Free agency has compromised depth in the secondary.
Historically, the Steelers do not put as much value in the cornerback position as they do others. Remember in 1997, the Steelers elected not to renew CB Rod Woodson’s contract due to salary cap issues.
With the loss of McFadden, the need to replace him is dire.
The Steelers released CB Fernando Bryant. Initially signed for depth, Bryant had little to contribute in 2008. However, the Steelers did resign unrestricted free agent Anthony Madison and second year cornerback, Roy Lewis.
Even with these transactions there are a couple of other options to consider. One is to move 12-year veteran Deshea Townsend back into his previous role. Take into consideration, he is 33-years-old.
The Steelers can promote third year cornerback William Gay.
Last season, Gay started four games when injuries sidelined McFadden and Townsend. Gay did well enough that he logged significant playing time even after McFadden returned from a broken forearm.

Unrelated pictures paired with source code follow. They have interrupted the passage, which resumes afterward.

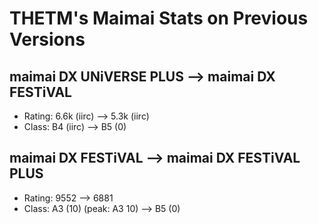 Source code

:# THETM's Maimai Stats on Previous Versions

## maimai DX UNiVERSE PLUS --> maimai DX FESTiVAL
- Rating: 6.6k (iirc) --> 5.3k (iirc)
- Class: B4 (iirc) --> B5 (0)

## maimai DX FESTiVAL --> maimai DX FESTiVAL PLUS
- Rating: 9552 --> 6881
- Class: A3 (10) (peak: A3 10) --> B5 (0)
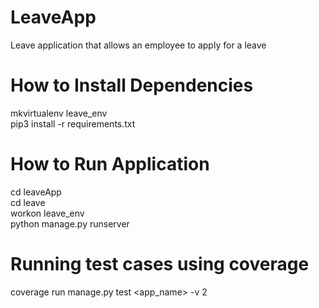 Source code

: # LeaveApp
Leave application that allows an employee to apply for a leave

# How to Install Dependencies
mkvirtualenv leave_env <br/>
pip3 install -r requirements.txt

# How to Run Application
cd leaveApp <br/>
cd leave <br/>
workon leave_env <br/>
python manage.py runserver
# Running test cases using coverage
coverage run manage.py test <app_name> -v 2



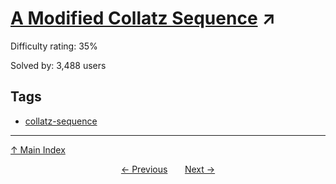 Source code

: # [A Modified Collatz Sequence](https://projecteuler.net/problem=277) ↗️

Difficulty rating: 35%

Solved by: 3,488 users
## Tags

- [collatz-sequence](../tags/collatz-sequence.md)



---

[↑ Main Index](../README.md)


<div align=center><a href='276.md'>← Previous</a> &nbsp;&nbsp; &nbsp;&nbsp;  <a href='278.md'>Next →</a></div>
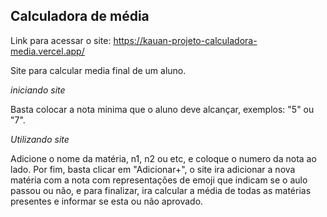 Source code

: ## Calculadora de média
Link para acessar o site: https://kauan-projeto-calculadora-media.vercel.app/

Site para calcular media final de um aluno.

*iniciando site*

Basta colocar a nota minima que o aluno deve alcançar, exemplos: "5" ou "7".

*Utilizando site*

Adicione o nome da matéria, n1, n2 ou etc, e coloque o numero da nota ao lado.
Por fim, basta clicar em "Adicionar+", o site ira adicionar a nova matéria com a nota com representações de emoji
que indicam se o aulo passou ou não, e para finalizar, ira calcular a média de todas as matérias presentes e informar
se esta ou não aprovado.

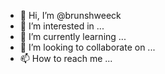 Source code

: - 👋 Hi, I’m @brunshweeck
- 👀 I’m interested in ...
- 🌱 I’m currently learning ...
- 💞️ I’m looking to collaborate on ...
- 📫 How to reach me ...

<!---
brunshweeck/brunshweeck is a ✨ special ✨ repository because its `README.md` (this file) appears on your GitHub profile.
You can click the Preview link to take a look at your changes.
--->

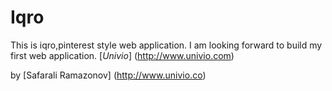 # Iqro

This is iqro,pinterest style web application. 
I am looking forward to build my first web application.
[*Univio*] (http://www.univio.com)

by [Safarali Ramazonov] (http://www.univio.co)
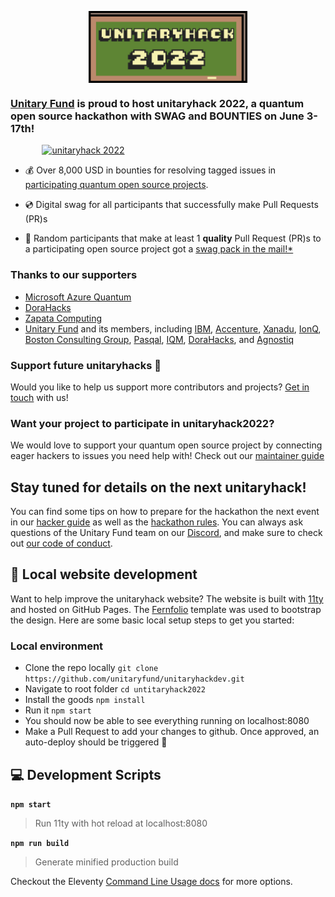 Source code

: <figure>
<img style="max-width: 60%;
        height: auto; margin: auto;
  display: block;" src="./static/img/board-logo.png" alt="unitaryhack 2022" />
<figcaption style="max-width: 60%;
        height: auto; margin: auto;
  display: block;font-size:.8em">
</figcaption>
</figure>

### [Unitary Fund](https://unitary.fund) is proud to host unitaryhack 2022, a quantum open source hackathon with SWAG and BOUNTIES on **June 3-17th**!

<a href="https://unitaryhack.dev/signup"><img style="max-width: 80%;
        height: auto; margin: auto;
  display: block;" src="https://img.shields.io/badge/signup-PRESS%20PLAY-FFFF00?style=flat-square" alt="unitaryhack 2022" /></a>

- 💰 Over 8,000 USD in bounties for resolving tagged issues in [participating quantum open source projects](https://unitaryhack.dev/projects/).

- 💿 Digital swag for all participants that successfully make Pull Requests (PR)s

- 🎁 Random participants that make at least 1 **quality** Pull Request (PR)s to a participating open source project got a [swag pack in the mail!*](https://unitaryhack.dev/rules)

<!-- <button style="max-width: 60%;height: auto; margin: auto;display: block;background-color:#ffff00;border-width:0em;font:'Lucida Console', monospace, !default;font-size:2em;" type="button" onclick="location='https://unitaryhack.dev/signup'"><b>PRESS START</b>
<p>and get hacking!</p></button> -->



### Thanks to our supporters

- [Microsoft Azure Quantum](https://azure.microsoft.com/it-it/services/quantum/)
- [DoraHacks](https://dorahacks.io/)
- [Zapata Computing](https://www.zapatacomputing.com/)
- [Unitary Fund](https://unitary.fund/) and its members, including [IBM](https://www.ibm.com/quantum), [Accenture](https://www.accenture.com/us-en/services/technology/quantum-computing-services), [Xanadu](https://www.xanadu.ai/), [IonQ](https://ionq.com/), [Boston Consulting Group](https://www.bcg.com/), [Pasqal](https://pasqal.io/), [IQM](https://www.meetiqm.com/), [DoraHacks](https://dorahacks.io/), and [Agnostiq](https://agnostiq.ai/)


### Support future unitaryhacks 🙏
Would you like to help us support more contributors and projects? [Get in touch](mailto:info@unitary.fund?subject=[UnitaryHack]%20Supporting%20You) with us!

### Want your project to participate in unitaryhack2022?

We would love to support your quantum open source project by connecting eager hackers to issues you need help with!
Check out our [maintainer guide](https://unitaryhack.dev/project-guide/)
## Stay tuned for details on the next unitaryhack!

You can find some tips on how to prepare for the hackathon the next event in our [hacker guide](https://unitaryhack.dev/hackers) as well as the [hackathon rules](https://unitaryhack.dev/rules). You can always ask questions of the Unitary Fund team on our [Discord](http://discord.unitary.fund), and make sure to check out [our code of conduct](CODE_OF_CONDUCT.md).


## 🚀 Local website development

Want to help improve the unitaryhack website?
The website is built with [11ty](https://www.11ty.dev/) and hosted on GitHub Pages.
The [Fernfolio](https://fernfolio.netlify.app/) template was used to bootstrap the design.
Here are some basic local setup steps to get you started:
### Local environment
- Clone the repo locally `git clone https://github.com/unitaryfund/unitaryhackdev.git`
- Navigate to root folder `cd untitaryhack2022`
- Install the goods `npm install`
- Run it `npm start`
- You should now be able to see everything running on localhost:8080
- Make a Pull Request to add your changes to github. Once approved, an auto-deploy should be triggered 🎉

## 💻 Development Scripts

**`npm start`**

> Run 11ty with hot reload at localhost:8080

**`npm run build`**

> Generate minified production build

Checkout the Eleventy [Command Line Usage docs](https://www.11ty.dev/docs/usage/) for more options.
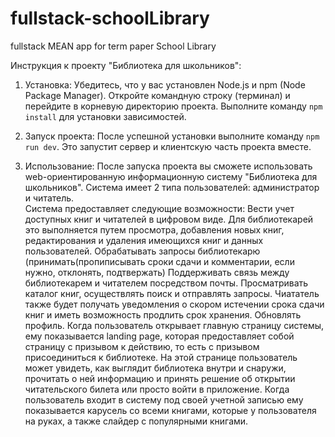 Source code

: # fullstack-schoolLibrary
fullstack MEAN app for term paper School Library

Инструкция к проекту "Библиотека для школьников":

1. Установка:
   Убедитесь, что у вас установлен Node.js и npm (Node Package Manager).
   Откройте командную строку (терминал) и перейдите в корневую директорию проекта.
   Выполните команду `npm install` для установки зависимостей.

2. Запуск проекта:
   После успешной установки выполните команду `npm run dev`.
   Это запустит сервер и клиентскую часть проекта вместе.

3. Использование:
   После запуска проекта вы сможете использовать web-ориентированную информационную систему "Библиотека для школьников".
   Система имеет 2 типа пользователей: администратор и читатель.	
   Система предоставляет следующие возможности:
        Вести учет доступных книг и читателей в цифровом виде. Для библиотекарей это выполняется путем просмотра, добавления новых книг, редактирования и удаления имеющихся книг и данных пользователей.
	Обрабатывать запросы библиотекарю (принимать(пропиписывать сроки сдачи и комментарии, если нужно, отклонять, подтвержать)
        Поддерживать связь между библиотекарем и читателем посредством почты.
        Просматривать каталог книг, осуществлять поиск и отправлять запросы. Чиататель также будет получать уведомления о скором истечении срока сдачи книг и иметь возможность продлить срок хранения.
	Обновлять профиль.
	Когда пользователь открывает главную страницу системы, ему показывается landing page, которая предоставляет собой страницу с призывом к действию, то есть с призывом присоединиться к библиотеке. На этой странице пользователь может увидеть, как выглядит библиотека внутри и снаружи, прочитать о ней информацию и принять решение об открытии читательского билета или просто войти в приложение.
	Когда пользователь входит в систему под своей учетной записью ему показывается карусель со всеми книгами, которые у пользователя на руках, а также слайдер с популярными книгами.
 
   

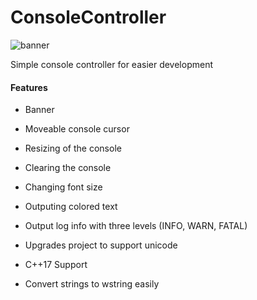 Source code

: # ConsoleController
![banner](https://i.imgur.com/r2w1PF0.png)

Simple console controller for easier development

#### Features

- Banner

- Moveable console cursor 

- Resizing of the console

- Clearing the console

- Changing font size

- Outputing colored text

- Output log info with three levels (INFO, WARN, FATAL)

- Upgrades project to support unicode

- C++17 Support

- Convert strings to wstring easily
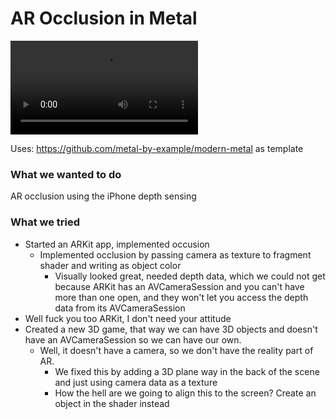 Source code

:# AR Occlusion in Metal

![](https://media.giphy.com/media/LVsF3VQGjSWV52IKgn/source.mp4)

Uses: <https://github.com/metal-by-example/modern-metal> as template

### What we wanted to do

AR occlusion using the iPhone depth sensing

### What we tried

- Started an ARKit app, implemented occusion
    - Implemented occlusion by passing camera as texture to fragment shader and writing as object color
        - Visually looked great, needed depth data, which we could not get because ARKit has an AVCameraSession and you can't have more than one open, and they won't let you access the depth data from its AVCameraSession
- Well fuck you too ARKit, I don't need your attitude
- Created a new 3D game, that way we can have 3D objects and doesn't have an AVCameraSession so we can have our own.
    - Well, it doesn't have a camera, so we don't have the reality part of AR.
        - We fixed this by adding a 3D plane way in the back of the scene and just using camera data as a texture
        - How the hell are we going to align this to the screen? Create an object in the shader instead


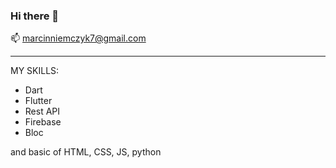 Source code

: ### Hi there 👋


📫 marcinniemczyk7@gmail.com

--------------------------------------------------------------------------------------------------------------------------------------

MY SKILLS:

- Dart
- Flutter
- Rest API
- Firebase
- Bloc
  

and basic of HTML, CSS, JS, python








<!--
**nmarcin7/nmarcin7** is a ✨ _special_ ✨ repository because its `README.md` (this file) appears on your GitHub profile.

Here are some ideas to get you started:

- 🔭 I’m currently working on ...
- 🌱 I’m currently learning ...
- 👯 I’m looking to collaborate on ...
- 🤔 I’m looking for help with ...
- 💬 Ask me about ...
- 📫 How to reach me: ...
- 😄 Pronouns: ...
- ⚡ Fun fact: ...
-->
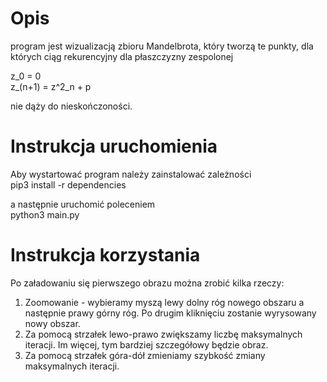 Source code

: # Opis
program jest wizualizacją zbioru Mandelbrota, który tworzą te
punkty, dla których ciąg rekurencyjny dla płaszczyzny zespolonej 
  
z_0 = 0  
z_(n+1) = z^2_n + p  
  
nie dąży do nieskończoności.

# Instrukcja uruchomienia
Aby wystartować program należy zainstalować zależności  
pip3 install -r dependencies  
  
a następnie uruchomić poleceniem  
python3  main.py

# Instrukcja korzystania
Po załadowaniu się pierwszego obrazu można zrobić kilka rzeczy:  
1. Zoomowanie - wybieramy myszą lewy dolny róg nowego obszaru a następnie prawy górny róg.
Po drugim kliknięciu zostanie wyrysowany nowy obszar.
2. Za pomocą strzałek lewo-prawo zwiększamy liczbę maksymalnych iteracji. Im więcej, tym bardziej szczegółowy będzie obraz.
3. Za pomocą strzałek góra-dół zmieniamy szybkość zmiany maksymalnych iteracji.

The Steelers are high on Gay as the likely replacement, and he will get first crack at McFadden's old job.
The real question is can Gay develop into the guy who can replace McFadden full-time?
As a fifth round pick in the 2007 draft, Gay spent most of his rookie year on the field in the nickel package and as a part of the special teams unit.
In his first preseason, Gay impressed the Steelers by catching a pair of interceptions. He played in all 16 games of the regular season, most of the time on special teams, recording 19 tackles and two pass defenses.
In 2008, while McFadden and Townsend were sidelined for four games due to injuries, Gay paired with Ike Taylor and helped in wins against SD, CIN, NE, and DAL. He recorded 19 tackles and three pass defenses.
In week 15, Gay stopped what could have been a winning drive for BAL by picking off a Joe Flacco pass to Derrick Mason and returning it to the Steelers 11 yard line.
Gay finished the regular season with seven pass defenses, one INT, and 41 total tackles. During the postseason, Gay was back on special teams, nickel defenses, and substitution play, but stayed in the CB rotation through the Super Bowl.
Defensive coordinator Dick LeBeau was asked recently if he felt William Gay was capable of starting full-time.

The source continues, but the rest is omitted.